Schwere Anschuldigungen
Dopingvorwürfe: Biathlon-Coach Ullrich kämpft um seinen Ruf

Die deutschen Biathleten geraten zunehmend unter Doping-Verdacht. Im Mittelpunkt steht Bundestrainer Frank Ullrich. Dieser wehrt sich vehement gegen Vorwürfe, in den 80er Jahren als Trainer in der DDR Athleten Dopingmittel verabreicht zu haben. Auch der deutsche Skiverband gerät inzwischen unter Druck und berät derzeit über das richtige Krisenmanagement in der Causa Ullrich.

HB DÜSSELDORF. Der Staffel-Weltmeister von 1987, Jürgen Wirth, wirft Frank Ullrich vor, damals von ihm die Anweisung zum Dopen erhalten zu haben. „Die Trainer Wilfried Bock und Frank Ullrich haben die Einnahme kontrolliert, damit jeder diese Tablette nimmt“, sagte Wirth. Der Staffel-Olympiasieger Jens Steinigen bestätigte indes, dass Ullrich 1986 bei Gesprächen, bei denen es um die Vergabe der Dopingmittel ging, anwesend gewesen sei.

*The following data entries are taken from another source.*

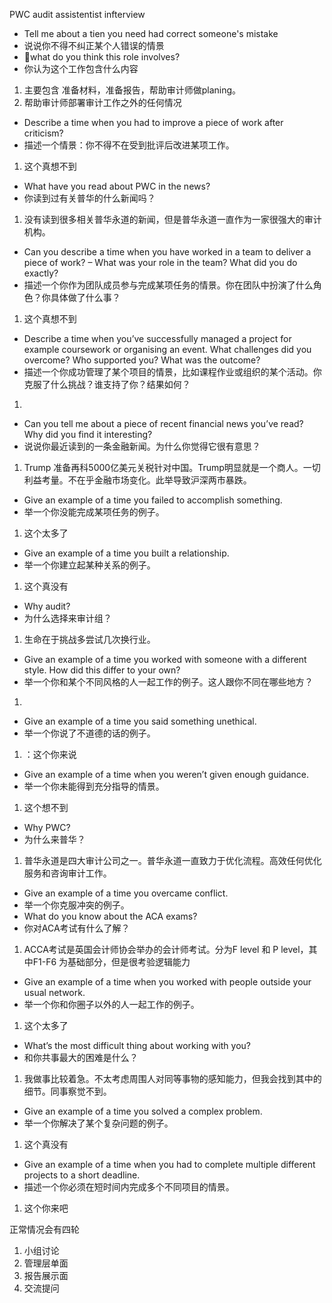 PWC audit assistentist infterview

- Tell me about a tien you need had correct someone's mistake
- 说说你不得不纠正某个人错误的情景
- what do you think this role involves?
- 你认为这个工作包含什么内容
1. 主要包含 准备材料，准备报告，帮助审计师做planing。
2. 帮助审计师部署审计工作之外的任何情况
- Describe a time when you had to improve a piece of work after criticism?
- 描述一个情景：你不得不在受到批评后改进某项工作。
1. 这个真想不到
- What have you read about PWC in the news?
- 你读到过有关普华的什么新闻吗？
1. 没有读到很多相关普华永道的新闻，但是普华永道一直作为一家很强大的审计机构。
- Can you describe a time when you have worked in a team to deliver a piece of work? – What was your role in the team? What did you do exactly?
- 描述一个你作为团队成员参与完成某项任务的情景。你在团队中扮演了什么角色？你具体做了什么事？
1. 这个真想不到
- Describe a time when you’ve successfully managed a project for example coursework or organising an event. What challenges did you overcome? Who supported you? What was the outcome?
- 描述一个你成功管理了某个项目的情景，比如课程作业或组织的某个活动。你克服了什么挑战？谁支持了你？结果如何？
1. 
- Can you tell me about a piece of recent financial news you’ve read? Why did you find it interesting?
- 说说你最近读到的一条金融新闻。为什么你觉得它很有意思？
1. Trump 准备再科5000亿美元关税针对中国。Trump明显就是一个商人。一切利益考量。不在乎金融市场变化。此举导致沪深两市暴跌。
- Give an example of a time you failed to accomplish something.
- 举一个你没能完成某项任务的例子。
1. 这个太多了
- Give an example of a time you built a relationship.
- 举一个你建立起某种关系的例子。
1. 这个真没有
- Why audit?
- 为什么选择来审计组？
1. 生命在于挑战多尝试几次换行业。
- Give an example of a time you worked with someone with a different style. How did this differ to your own?
- 举一个你和某个不同风格的人一起工作的例子。这人跟你不同在哪些地方？
1.
- Give an example of a time you said something unethical.
- 举一个你说了不道德的话的例子。
1. ：这个你来说 
- Give an example of a time when you weren’t given enough guidance.
- 举一个你未能得到充分指导的情景。
1. 这个想不到
- Why PWC?
- 为什么来普华？
1. 普华永道是四大审计公司之一。普华永道一直致力于优化流程。高效任何优化服务和咨询审计工作。
- Give an example of a time you overcame conflict.
- 举一个你克服冲突的例子。
- What do you know about the ACA exams?
- 你对ACA考试有什么了解？
1. ACCA考试是英国会计师协会举办的会计师考试。分为F level 和 P level，其中F1-F6 为基础部分，但是很考验逻辑能力
- Give an example of a time when you worked with people outside your usual network.
- 举一个你和你圈子以外的人一起工作的例子。
1. 这个太多了
- What’s the most difficult thing about working with you?
- 和你共事最大的困难是什么？
1. 我做事比较着急。不太考虑周围人对同等事物的感知能力，但我会找到其中的细节。同事察觉不到。
- Give an example of a time you solved a complex problem.
- 举一个你解决了某个复杂问题的例子。
1. 这个真没有
- Give an example of a time when you had to complete multiple different projects to a short deadline.
- 描述一个你必须在短时间内完成多个不同项目的情景。
1. 这个你来吧 


正常情况会有四轮 
1. 小组讨论
2. 管理层单面
3. 报告展示面
4. 交流提问
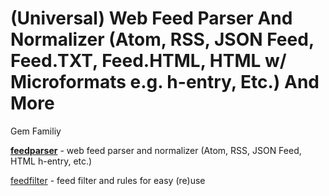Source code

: # (Universal) Web Feed Parser And Normalizer (Atom, RSS, JSON Feed, Feed.TXT, Feed.HTML, HTML w/ Microformats e.g. h-entry, Etc.) And More


Gem Familiy

[**feedparser**](feedparser) - web feed parser and normalizer (Atom, RSS, JSON Feed, HTML h-entry, etc.)

[feedfilter](feedfilter) - feed filter and rules for easy (re)use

Ullrich bestreitet dies: „Die Vorwürfe sind ungeheuerlich. Ich habe in keinster Weise weder Wirth noch sonst einem Athleten Dopingmittel verabreicht – weder im DDR-System noch heute“, sagte der Bundestrainer der deutschen Männermannschaft. Unterstützung erhält er vom Olympiasieger von Calgary 1988, Frank-Peter Roetsch, der angab, von Ullrich niemals Dopingmittel erhalten zu haben.

Der Deutsche Skiverband (DSV) beschäftigte sich am Dienstag mit den Vorwürfen. Eine Beurlaubung von Ullrich bis zur Klärung der Vorwürfe sei aber nicht geplant. Der DSV gerät dabei inzwischen selbst unter Druck. Entgegen der eigenen Darstellung lag dem Verband eine Empfehlung vor, Ullrich und Bock wegen deren Verstrickungen ins DDR-Dopingsystem nicht mehr zu beschäftigen. Nach WDR-Informationen hatte das Präsidium des damaligen Deutschen Sportbunds (DSB) – dem Vorgänger des Deutschen Olympischen Sportbunds – im Mai 1991 dem DSV eine entsprechende Mitteilung gemacht.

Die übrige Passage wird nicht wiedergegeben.